Stored dataset items
══════

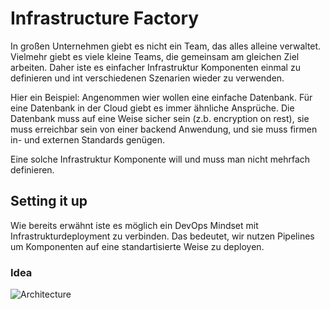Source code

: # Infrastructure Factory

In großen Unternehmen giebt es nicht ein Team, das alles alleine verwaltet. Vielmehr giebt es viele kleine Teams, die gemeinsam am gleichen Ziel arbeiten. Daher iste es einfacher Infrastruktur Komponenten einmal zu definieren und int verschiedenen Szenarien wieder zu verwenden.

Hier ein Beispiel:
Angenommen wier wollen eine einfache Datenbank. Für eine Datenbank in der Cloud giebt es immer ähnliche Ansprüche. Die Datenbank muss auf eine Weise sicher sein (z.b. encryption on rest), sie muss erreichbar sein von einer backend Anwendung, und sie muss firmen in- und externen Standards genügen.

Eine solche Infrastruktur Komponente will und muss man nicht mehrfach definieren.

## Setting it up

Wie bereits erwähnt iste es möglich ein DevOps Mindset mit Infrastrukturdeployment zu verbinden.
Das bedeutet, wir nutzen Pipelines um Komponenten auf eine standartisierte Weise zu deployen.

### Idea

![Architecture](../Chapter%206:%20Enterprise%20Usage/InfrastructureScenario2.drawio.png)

══════

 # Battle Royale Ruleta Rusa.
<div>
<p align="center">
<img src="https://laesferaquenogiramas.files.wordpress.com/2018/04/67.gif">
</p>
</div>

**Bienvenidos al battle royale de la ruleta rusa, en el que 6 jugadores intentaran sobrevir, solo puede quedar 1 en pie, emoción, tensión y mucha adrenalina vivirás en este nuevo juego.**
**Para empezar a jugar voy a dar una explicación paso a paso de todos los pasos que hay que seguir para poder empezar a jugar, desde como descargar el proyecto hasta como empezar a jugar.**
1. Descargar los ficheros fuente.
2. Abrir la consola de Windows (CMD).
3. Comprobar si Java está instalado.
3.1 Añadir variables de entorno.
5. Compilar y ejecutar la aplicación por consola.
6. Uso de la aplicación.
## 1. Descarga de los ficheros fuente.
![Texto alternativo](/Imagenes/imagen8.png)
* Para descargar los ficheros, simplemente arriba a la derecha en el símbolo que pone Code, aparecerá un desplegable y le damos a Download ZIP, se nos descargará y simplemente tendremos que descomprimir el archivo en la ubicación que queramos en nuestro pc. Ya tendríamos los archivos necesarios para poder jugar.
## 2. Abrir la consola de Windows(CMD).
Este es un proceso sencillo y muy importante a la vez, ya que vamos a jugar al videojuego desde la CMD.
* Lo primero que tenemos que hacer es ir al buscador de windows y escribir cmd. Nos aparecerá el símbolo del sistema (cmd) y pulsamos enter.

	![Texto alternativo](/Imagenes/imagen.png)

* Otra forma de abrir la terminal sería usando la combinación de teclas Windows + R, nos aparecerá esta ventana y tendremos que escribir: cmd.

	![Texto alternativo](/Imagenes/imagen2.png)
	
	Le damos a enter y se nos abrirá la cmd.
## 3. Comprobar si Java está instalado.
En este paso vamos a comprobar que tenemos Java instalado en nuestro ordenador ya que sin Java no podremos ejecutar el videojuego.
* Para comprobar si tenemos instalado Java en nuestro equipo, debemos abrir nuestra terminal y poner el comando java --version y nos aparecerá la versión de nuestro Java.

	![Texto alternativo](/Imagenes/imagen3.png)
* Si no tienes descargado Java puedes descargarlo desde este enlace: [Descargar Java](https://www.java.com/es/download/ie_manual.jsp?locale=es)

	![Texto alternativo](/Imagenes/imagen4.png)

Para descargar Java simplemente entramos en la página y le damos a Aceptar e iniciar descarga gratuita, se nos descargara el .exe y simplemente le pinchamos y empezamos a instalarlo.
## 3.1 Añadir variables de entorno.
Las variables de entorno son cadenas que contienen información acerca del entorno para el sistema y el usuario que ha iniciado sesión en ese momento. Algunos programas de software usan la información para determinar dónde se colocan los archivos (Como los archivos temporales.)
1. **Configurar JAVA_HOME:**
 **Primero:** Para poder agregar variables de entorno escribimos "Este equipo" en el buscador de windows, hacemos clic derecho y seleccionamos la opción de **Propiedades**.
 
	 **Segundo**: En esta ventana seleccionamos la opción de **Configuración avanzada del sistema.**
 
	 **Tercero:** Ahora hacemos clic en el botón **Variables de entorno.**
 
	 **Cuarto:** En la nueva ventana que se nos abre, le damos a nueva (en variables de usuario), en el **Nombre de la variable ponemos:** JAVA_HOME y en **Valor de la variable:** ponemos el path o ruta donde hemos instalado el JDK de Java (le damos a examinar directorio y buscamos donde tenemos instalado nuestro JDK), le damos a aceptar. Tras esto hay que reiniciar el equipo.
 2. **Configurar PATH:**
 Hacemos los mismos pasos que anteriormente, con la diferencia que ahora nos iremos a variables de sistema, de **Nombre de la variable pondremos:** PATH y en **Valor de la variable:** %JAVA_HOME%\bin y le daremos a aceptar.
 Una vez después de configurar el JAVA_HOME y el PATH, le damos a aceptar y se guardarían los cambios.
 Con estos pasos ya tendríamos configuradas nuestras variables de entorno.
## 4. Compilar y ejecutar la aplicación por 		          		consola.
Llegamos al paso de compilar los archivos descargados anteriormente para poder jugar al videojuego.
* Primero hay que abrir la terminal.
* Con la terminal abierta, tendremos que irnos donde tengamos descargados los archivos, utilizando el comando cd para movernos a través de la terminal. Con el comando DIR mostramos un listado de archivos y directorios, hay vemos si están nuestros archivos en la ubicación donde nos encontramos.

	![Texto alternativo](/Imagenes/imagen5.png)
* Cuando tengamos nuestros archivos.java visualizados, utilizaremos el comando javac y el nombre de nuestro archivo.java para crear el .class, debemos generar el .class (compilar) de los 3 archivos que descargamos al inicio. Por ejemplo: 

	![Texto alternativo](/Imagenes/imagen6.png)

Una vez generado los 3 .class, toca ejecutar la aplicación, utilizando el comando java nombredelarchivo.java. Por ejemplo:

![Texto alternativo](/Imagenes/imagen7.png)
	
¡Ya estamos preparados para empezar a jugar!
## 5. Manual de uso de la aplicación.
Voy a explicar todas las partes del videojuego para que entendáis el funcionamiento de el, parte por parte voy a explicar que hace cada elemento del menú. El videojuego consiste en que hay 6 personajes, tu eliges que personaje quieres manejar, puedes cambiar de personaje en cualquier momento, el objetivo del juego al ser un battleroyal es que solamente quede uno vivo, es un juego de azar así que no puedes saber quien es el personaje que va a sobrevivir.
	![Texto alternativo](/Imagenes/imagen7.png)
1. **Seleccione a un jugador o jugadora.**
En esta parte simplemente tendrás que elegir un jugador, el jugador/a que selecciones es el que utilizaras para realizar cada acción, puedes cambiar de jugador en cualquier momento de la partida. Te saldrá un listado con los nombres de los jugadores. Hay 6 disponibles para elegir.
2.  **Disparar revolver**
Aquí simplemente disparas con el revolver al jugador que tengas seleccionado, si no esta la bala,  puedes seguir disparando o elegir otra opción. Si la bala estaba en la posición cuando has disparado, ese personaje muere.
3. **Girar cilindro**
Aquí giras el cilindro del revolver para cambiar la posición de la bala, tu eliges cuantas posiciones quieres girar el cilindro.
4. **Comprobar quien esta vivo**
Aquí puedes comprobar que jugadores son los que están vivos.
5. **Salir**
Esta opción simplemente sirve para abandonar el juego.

══════

- _Assignment_
For the string "descargados", give the number of lines in the entries that contain it, with no other words.

- _Result for this exercise_
2